JAKARTA, GRESNEWS.COM - Penetapan kuota Bahan Bakar Minyak (BBM) bersubsidi sebesar 46 Juta Kilo Liter (KL) untuk tahun ini, ternyata tak mencukupi kebutuhan masyarakat yang cenderung meningkat. Upaya pemerintah untuk mengendalikan konsumsi BBM bersubsidi, selain gagal, juga malah berujung pada antrian pembeli BBM di SPBU-SPBU di seluruh Indonesia.

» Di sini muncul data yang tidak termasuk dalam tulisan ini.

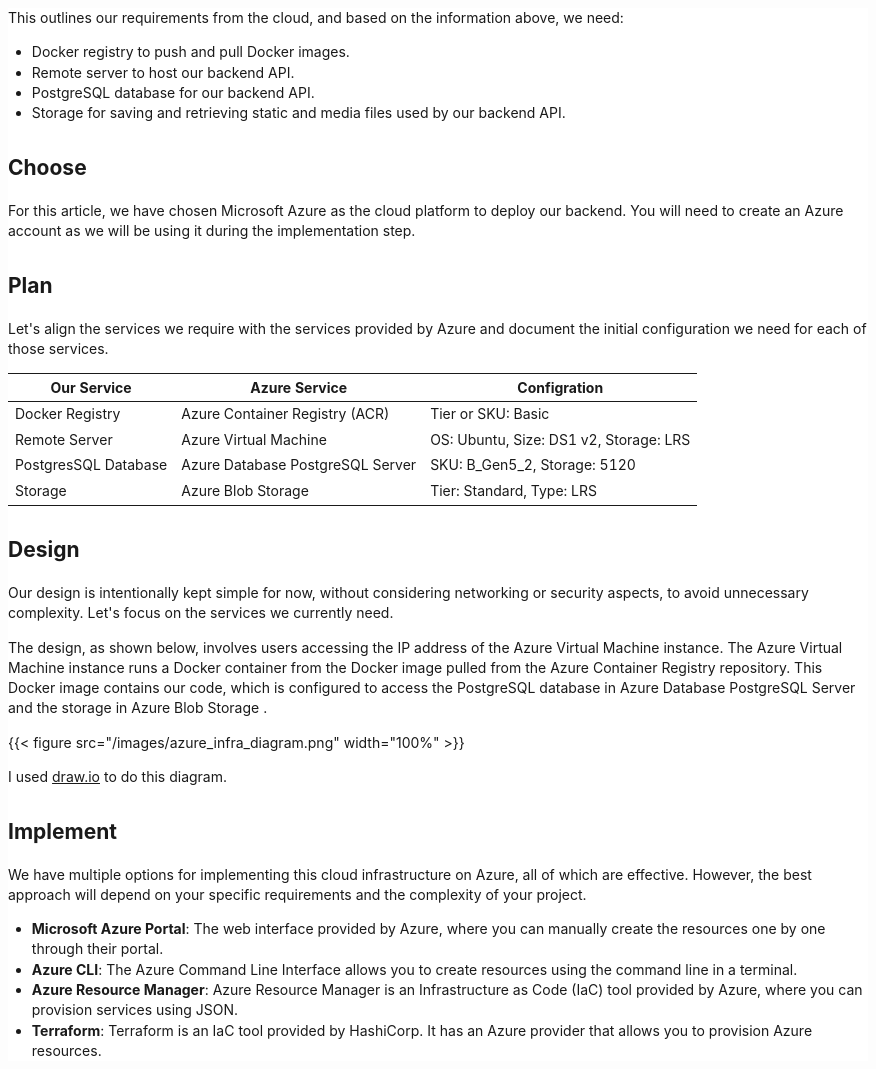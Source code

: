 This outlines our requirements from the cloud, and based on the information above, we need:

- Docker registry to push and pull Docker images.
- Remote server to host our backend API.
- PostgreSQL database for our backend API.
- Storage for saving and retrieving static and media files used by our backend API.

## Choose
For this article, we have chosen Microsoft Azure as the cloud platform to deploy our backend. You will need to create an Azure account as we will be using it during the implementation step.

## Plan
Let's align the services we require with the services provided by Azure and document the initial configuration we need for each of those services.

| Our Service          | Azure Service                     | Configration                           |
|----------------------|-----------------------------------|----------------------------------------|
| Docker Registry      | Azure Container Registry (ACR)    | Tier or SKU: Basic                     |
| Remote Server        | Azure Virtual Machine             | OS: Ubuntu, Size: DS1 v2, Storage: LRS |
| PostgresSQL Database | Azure Database PostgreSQL Server  | SKU: B_Gen5_2, Storage: 5120           |
| Storage              | Azure Blob Storage                | Tier: Standard, Type: LRS              |

## Design
Our design is intentionally kept simple for now, without considering networking or security aspects, to avoid unnecessary complexity. Let's focus on the services we currently need.

The design, as shown below, involves users accessing the IP address of the Azure Virtual Machine instance. The Azure Virtual Machine instance runs a Docker container from the Docker image pulled from the Azure Container Registry repository. This Docker image contains our code, which is configured to access the PostgreSQL database in Azure Database PostgreSQL Server and the storage in Azure Blob Storage .

{{< figure src="/images/azure_infra_diagram.png" width="100%" >}}

I used [draw.io](https://draw.io) to do this diagram.

## Implement
We have multiple options for implementing this cloud infrastructure on Azure, all of which are effective. However, the best approach will depend on your specific requirements and the complexity of your project.

- **Microsoft Azure Portal**: The web interface provided by Azure, where you can manually create the resources one by one through their portal.
- **Azure CLI**: The Azure Command Line Interface allows you to create resources using the command line in a terminal.
- **Azure Resource Manager**: Azure Resource Manager is an Infrastructure as Code (IaC) tool provided by Azure, where you can provision services using JSON.
- **Terraform**: Terraform is an IaC tool provided by HashiCorp. It has an Azure provider that allows you to provision Azure resources.
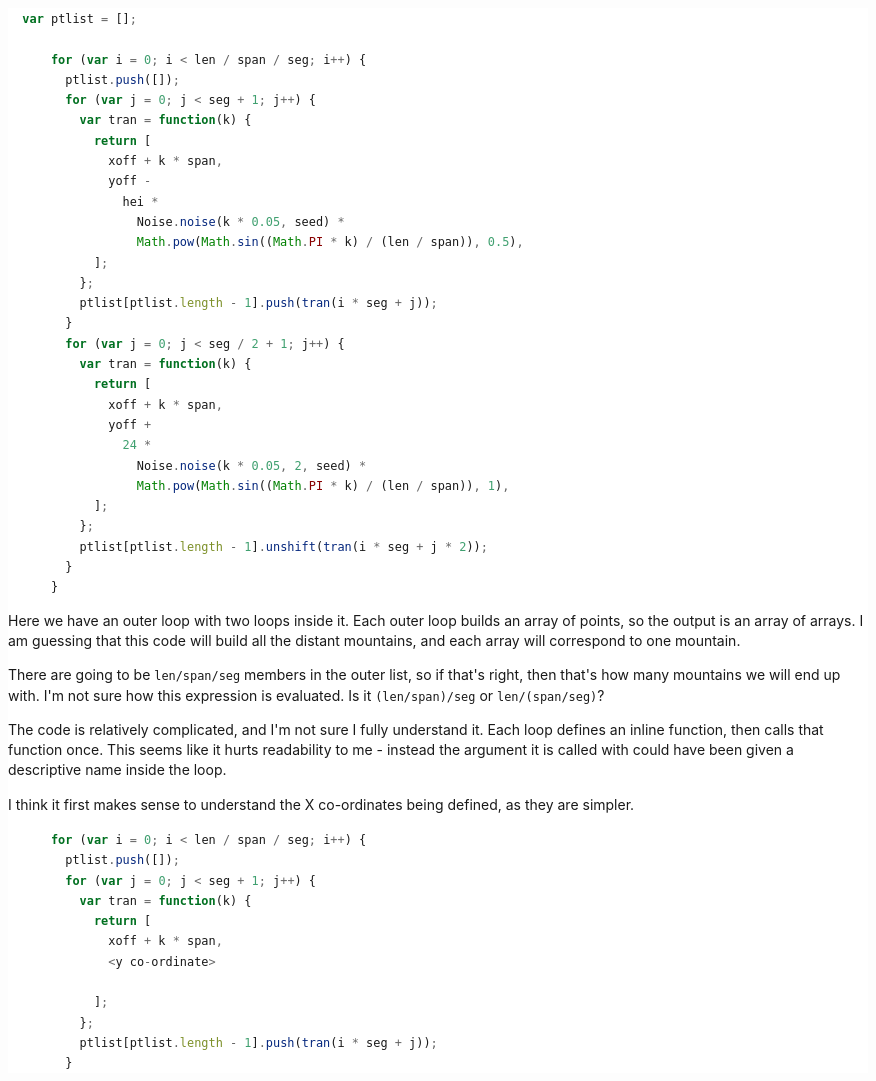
 ```javascript
  var ptlist = [];

      for (var i = 0; i < len / span / seg; i++) {
        ptlist.push([]);
        for (var j = 0; j < seg + 1; j++) {
          var tran = function(k) {
            return [
              xoff + k * span,
              yoff -
                hei *
                  Noise.noise(k * 0.05, seed) *
                  Math.pow(Math.sin((Math.PI * k) / (len / span)), 0.5),
            ];
          };
          ptlist[ptlist.length - 1].push(tran(i * seg + j));
        }
        for (var j = 0; j < seg / 2 + 1; j++) {
          var tran = function(k) {
            return [
              xoff + k * span,
              yoff +
                24 *
                  Noise.noise(k * 0.05, 2, seed) *
                  Math.pow(Math.sin((Math.PI * k) / (len / span)), 1),
            ];
          };
          ptlist[ptlist.length - 1].unshift(tran(i * seg + j * 2));
        }
      }
```

Here we have an outer loop with two loops inside it. Each outer loop builds an array of points, so the output is an array of arrays. I am guessing that this code will build all the distant mountains, and each array will correspond to one mountain. 

There are going to be `len/span/seg` members in the outer list, so if that's right, then that's how many mountains we will end up with. I'm not sure how this expression is evaluated. Is it `(len/span)/seg` or `len/(span/seg)`?

The code is relatively complicated, and I'm not sure I fully understand it. Each loop defines an inline function, then calls that function once. This seems like it hurts readability to me - instead the argument it is called with could have been given a descriptive name inside the loop. 

I think it first makes sense to understand the X co-ordinates being defined, as they are simpler.  

```javascript
      for (var i = 0; i < len / span / seg; i++) {
        ptlist.push([]);
        for (var j = 0; j < seg + 1; j++) {
          var tran = function(k) {
            return [
              xoff + k * span,
              <y co-ordinate>
              
            ];
          };
          ptlist[ptlist.length - 1].push(tran(i * seg + j));
        }
```
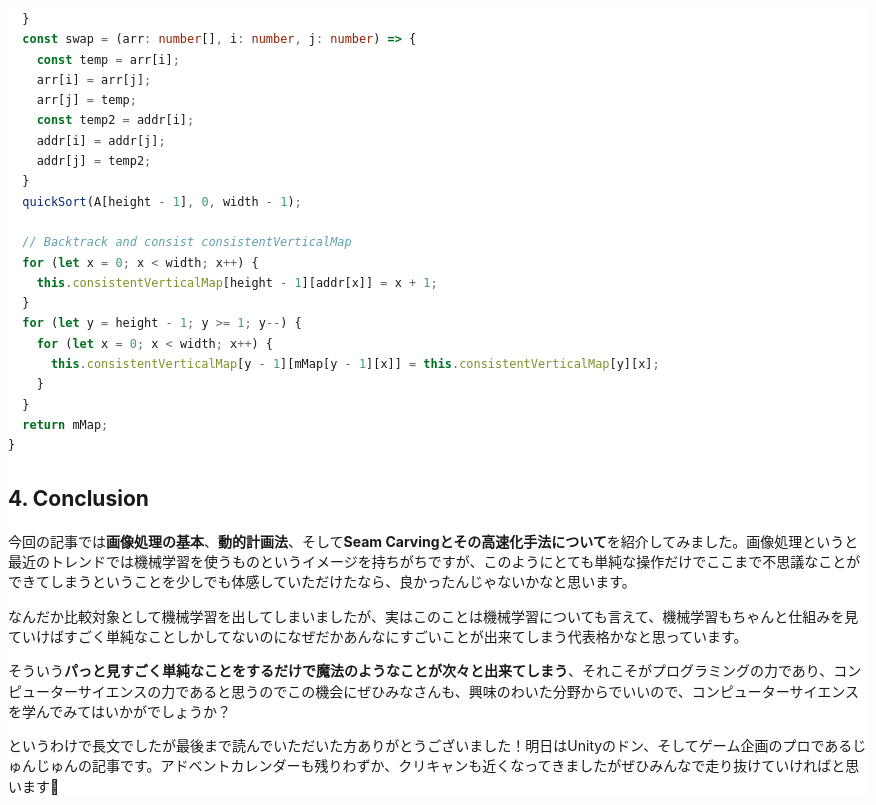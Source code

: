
 ```typescript
  }
  const swap = (arr: number[], i: number, j: number) => {
    const temp = arr[i];
    arr[i] = arr[j];
    arr[j] = temp;
    const temp2 = addr[i];
    addr[i] = addr[j];
    addr[j] = temp2;
  }
  quickSort(A[height - 1], 0, width - 1);

  // Backtrack and consist consistentVerticalMap
  for (let x = 0; x < width; x++) {
    this.consistentVerticalMap[height - 1][addr[x]] = x + 1;
  }
  for (let y = height - 1; y >= 1; y--) {
    for (let x = 0; x < width; x++) {
      this.consistentVerticalMap[y - 1][mMap[y - 1][x]] = this.consistentVerticalMap[y][x];
    }
  }
  return mMap;
}
```

## 4. Conclusion

今回の記事では**画像処理の基本**、**動的計画法**、そして**Seam Carvingとその高速化手法について**を紹介してみました。画像処理というと最近のトレンドでは機械学習を使うものというイメージを持ちがちですが、このようにとても単純な操作だけでここまで不思議なことができてしまうということを少しでも体感していただけたなら、良かったんじゃないかなと思います。

なんだか比較対象として機械学習を出してしまいましたが、実はこのことは機械学習についても言えて、機械学習もちゃんと仕組みを見ていけばすごく単純なことしかしてないのになぜだかあんなにすごいことが出来てしまう代表格かなと思っています。

そういう**パっと見すごく単純なことをするだけで魔法のようなことが次々と出来てしまう**、それこそがプログラミングの力であり、コンピューターサイエンスの力であると思うのでこの機会にぜひみなさんも、興味のわいた分野からでいいので、コンピューターサイエンスを学んでみてはいかがでしょうか？

というわけで長文でしたが最後まで読んでいただいた方ありがとうございました！明日はUnityのドン、そしてゲーム企画のプロであるじゅんじゅんの記事です。アドベントカレンダーも残りわずか、クリキャンも近くなってきましたがぜひみんなで走り抜けていければと思います🙌

[^1]: [Seam Carving for Content-Aware Image Resizing - 2007 - Avidan S, Shamir A.](https://perso.crans.org/frenoy/matlab2012/seamcarving.pdf)
[^2]: [Real-time content-aware image resizing - 2009 - HUANG Hua, FU TianNan, ROSIN Paul L. & QI Chun](https://users.cs.cf.ac.uk/Paul.Rosin/resources/papers/seam-carving-ChinaF.pdf)
[^3]: こちらを解説している記事もなかなか少なく、英語の記事しかないのですがMatlabのコード付きなので興味のある方は[こちら](http://kirilllykov.github.io/blog/2013/06/06/seam-carving-algorithm/)を見てください。
[^4]: これはオーダー記法というものです。詳しく知りたい方はぜひ調べてみてください。拙作ですが一応二年前の[同アドベントカレンダー](fbf4a4362b490e990631#%E3%81%A8%E3%81%93%E3%82%8D%E3%81%A7.md)でも少し解説しているのでよければどうぞ
[^5]: ちなみに本記事のすべての図はタイトル画像を含めてAdobe XDのみを使用して制作しています。最近[Adobe XDでいろんなことをやってみる](https://techblog.kayac.com/XD2VJ)というのが流行りですが、しっかりグラフィックもこのレベルで出来てしまうのはいいですね。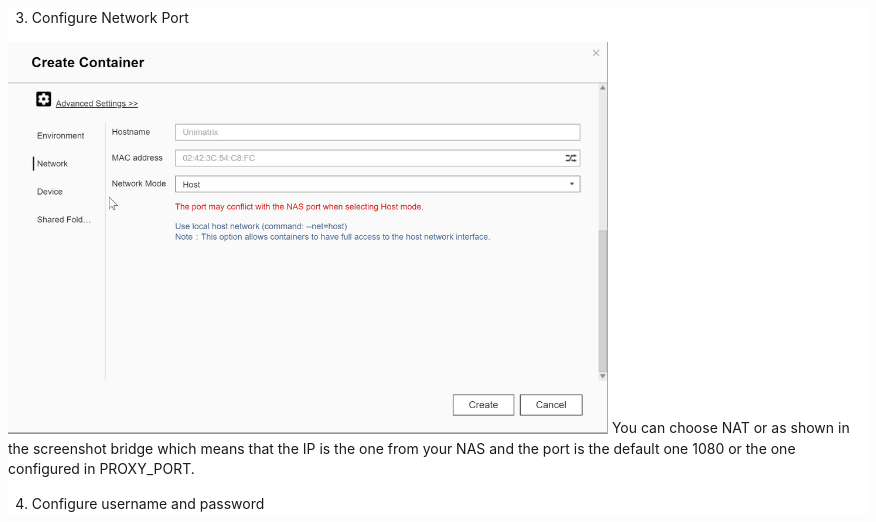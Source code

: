 
3. Configure Network Port 
<img src="images/TelegramBotSocks5Docker3.png" title="Configure how the docker image should be reachable in your network" width="600" />
You can choose NAT or as shown in the screenshot bridge which means that the IP is the one from your NAS and the port is the default one 1080 or the one configured in PROXY_PORT.


4. Configure username and password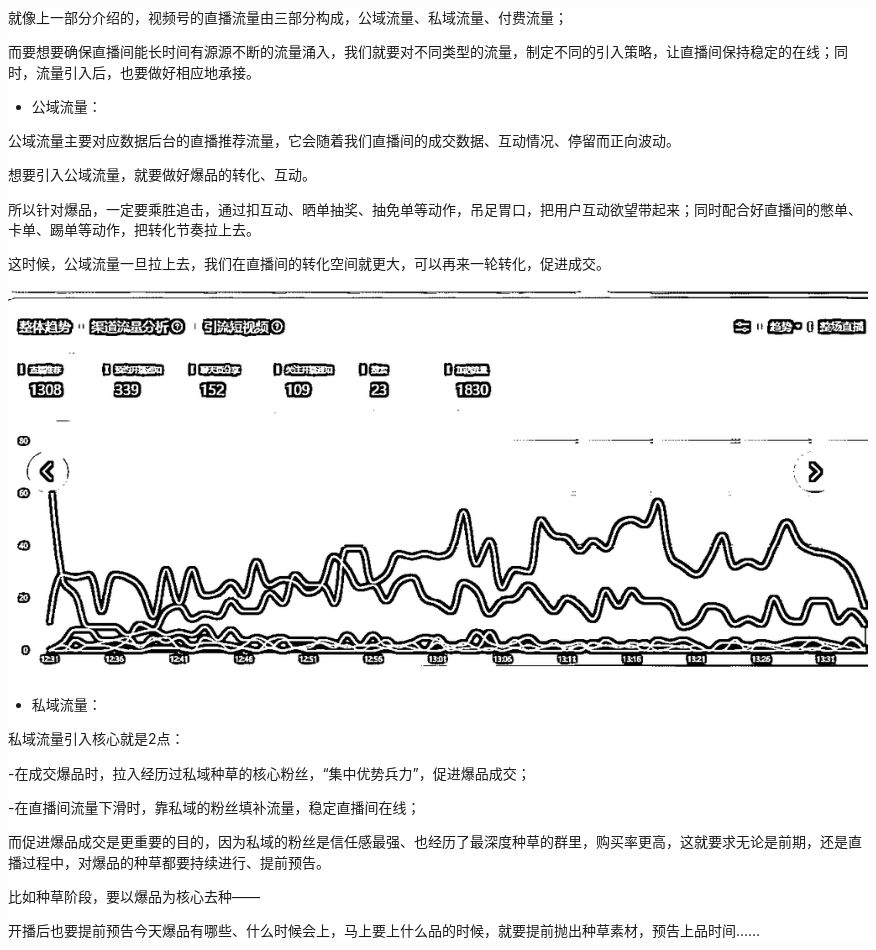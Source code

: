 就像上一部分介绍的，视频号的直播流量由三部分构成，公域流量、私域流量、付费流量；

而要想要确保直播间能长时间有源源不断的流量涌入，我们就要对不同类型的流量，制定不同的引入策略，让直播间保持稳定的在线；同时，流量引入后，也要做好相应地承接。

*   公域流量：

公域流量主要对应数据后台的直播推荐流量，它会随着我们直播间的成交数据、互动情况、停留而正向波动。

想要引入公域流量，就要做好爆品的转化、互动。

所以针对爆品，一定要乘胜追击，通过扣互动、晒单抽奖、抽免单等动作，吊足胃口，把用户互动欲望带起来；同时配合好直播间的憋单、卡单、踢单等动作，把转化节奏拉上去。

这时候，公域流量一旦拉上去，我们在直播间的转化空间就更大，可以再来一轮转化，促进成交。

![](img/cee731cb293d2cd436c851cd5b2a477f.png)

*   私域流量：

私域流量引入核心就是2点：

-在成交爆品时，拉入经历过私域种草的核心粉丝，“集中优势兵力”，促进爆品成交；

-在直播间流量下滑时，靠私域的粉丝填补流量，稳定直播间在线；

而促进爆品成交是更重要的目的，因为私域的粉丝是信任感最强、也经历了最深度种草的群里，购买率更高，这就要求无论是前期，还是直播过程中，对爆品的种草都要持续进行、提前预告。

比如种草阶段，要以爆品为核心去种——

开播后也要提前预告今天爆品有哪些、什么时候会上，马上要上什么品的时候，就要提前抛出种草素材，预告上品时间……
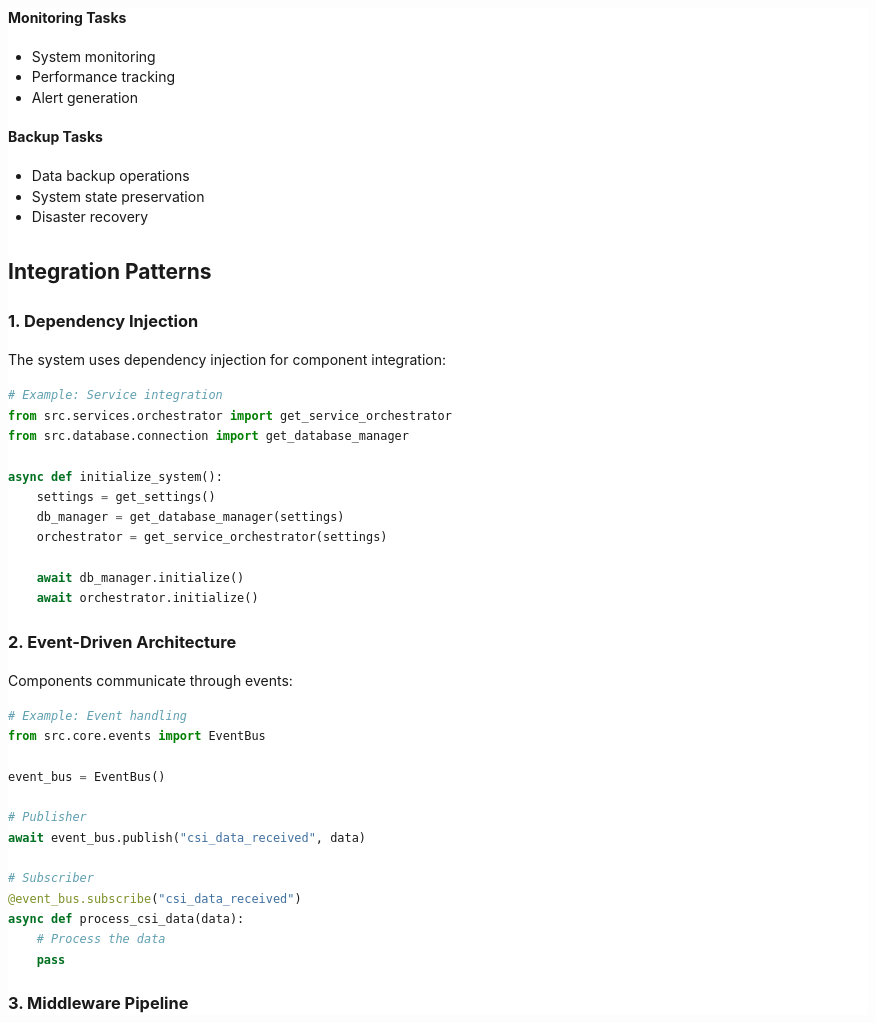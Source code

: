 #### Monitoring Tasks
- System monitoring
- Performance tracking
- Alert generation

#### Backup Tasks
- Data backup operations
- System state preservation
- Disaster recovery

## Integration Patterns

### 1. Dependency Injection

The system uses dependency injection for component integration:

```python
# Example: Service integration
from src.services.orchestrator import get_service_orchestrator
from src.database.connection import get_database_manager

async def initialize_system():
    settings = get_settings()
    db_manager = get_database_manager(settings)
    orchestrator = get_service_orchestrator(settings)
    
    await db_manager.initialize()
    await orchestrator.initialize()
```

### 2. Event-Driven Architecture

Components communicate through events:

```python
# Example: Event handling
from src.core.events import EventBus

event_bus = EventBus()

# Publisher
await event_bus.publish("csi_data_received", data)

# Subscriber
@event_bus.subscribe("csi_data_received")
async def process_csi_data(data):
    # Process the data
    pass
```

### 3. Middleware Pipeline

Direktur Eksekutif Energy Watch Mamit Setiawan mengatakan, krisis BBM yang terjadi belakangan ini tak terlepas dari ketergantungan pemerintah terhadap impor minyak. Ketergantungan tersebut dikarenakan produksi minyak nasional masih belum bisa mencukupi kebutuhan nasional. Dia menambahkan produksi minyak nasional Indonesia hanya 825 ribu barel per hari belum lagi dipotong untuk jatah kontraktor kontrak kerja sama (KKKS), sehingga jatah resmi pemerintah tinggal 400 ribu barel per hari.

Jatah itu jauh dari angka kebutuhan nasional yang mencapai 1,2 juta barel per hari, sehingga untuk menutupinya pemerintah harus mengimpor sebanyak 800-an ribu barel per hari. "Jadi memang kita memang mesti impor," kata Mamit kepada Gresnews.com, Jakarta, Sabtu (30/8).

Menurut Mamit, apabila kebutuhan akan minyak terus bertambah sedangkan produksi minyak belum bisa dioptimalkan, maka Indonesia akan terus tergantung akan impor minyak. Agar tidak tergantung dengan minyak impor pemerintah harus melakukan langkah-langkah kongkrit, seperti mengurangi konsumsi Bahan Bakar Minyak (BBM) subsidi dan meningkatkan produksi dalam negeri.

"Kalau produksi (minyak) kita meningkat dan diolah sendiri otomatis akan mengurangi impor juga. Lalu bagiamana kesiapan kilang-kilang kita dalam mengolah minyak kita yang ada di sini?" ungkapnya.

Mamit menjelaskan, selain mengoptimalkan sumur-sumur tua, pemerintah juga harus mencari sumur-sumur baru untuk meningkatkan produksi minyak nasional. Berdasarkan data, kata Mamit, cadangan minyak Indonesia masih cukup untuk 20 tahun ke depan.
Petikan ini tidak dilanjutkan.